NASA Helps Google Skirt Drone Testing Rules

Google Wing droneThe battle for control of the ecommerce skies has just heated up.

For the past year, Google has been quietly testing its Project Wing delivery drones in California through an agreement with the National Aeronautics and Space Administration (NASA) that grants it an exemption from Federal Aviation Administration (FAA) restrictions on commercial drone operations, according to a report in The Guardian. The tests have been conducted over private property in a remote location.

The Project Wing drone, which is capable of speeds of up to 100 mph, weighs less than 55 pounds. Google is testing whether it can use 4G and LTE mobile phone signals to file flight plans and communicate with computerized air traffic control systems, the Guardian reports.

While drone testing for commercial purposes requires Federal Aviation Administration (FAA) approval, the paper reported that Google has been able to skirt this requirement by receiving a Certificate of Waiver or Authorization (COA) from NASA, which is normally intended for government agencies.
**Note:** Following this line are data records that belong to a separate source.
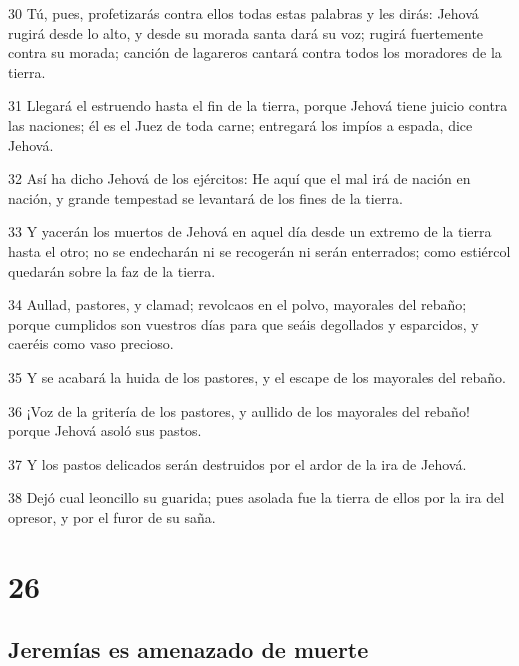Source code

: \par 30 Tú, pues, profetizarás contra ellos todas estas palabras y les dirás: Jehová rugirá desde lo alto, y desde su morada santa dará su voz; rugirá fuertemente contra su morada; canción de lagareros cantará contra todos los moradores de la tierra.
\par 31 Llegará el estruendo hasta el fin de la tierra, porque Jehová tiene juicio contra las naciones; él es el Juez de toda carne; entregará los impíos a espada, dice Jehová.
\par 32 Así ha dicho Jehová de los ejércitos: He aquí que el mal irá de nación en nación, y grande tempestad se levantará de los fines de la tierra.
\par 33 Y yacerán los muertos de Jehová en aquel día desde un extremo de la tierra hasta el otro; no se endecharán ni se recogerán ni serán enterrados; como estiércol quedarán sobre la faz de la tierra.
\par 34 Aullad, pastores, y clamad; revolcaos en el polvo, mayorales del rebaño; porque cumplidos son vuestros días para que seáis degollados y esparcidos, y caeréis como vaso precioso.
\par 35 Y se acabará la huida de los pastores, y el escape de los mayorales del rebaño. 
\par 36 ¡Voz de la gritería de los pastores, y aullido de los mayorales del rebaño! porque Jehová asoló sus pastos.
\par 37 Y los pastos delicados serán destruidos por el ardor de la ira de Jehová.
\par 38 Dejó cual leoncillo su guarida; pues asolada fue la tierra de ellos por la ira del opresor, y por el furor de su saña.

\chapter{26}

\section*{Jeremías es amenazado de muerte}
Among other things, this waives the onerous requirement of having a licensed pilot operate the drone.

Amazon meanwhile has been operating by the FAA playbook for its Amazon Prime Air program. In May, the FAA said it would allow commercial testing of drones beyond line-of-sight from the pilot, which Amazon executives saw as a positive development toward their ultimate goal of using drones across the U.S. for same-day delivery.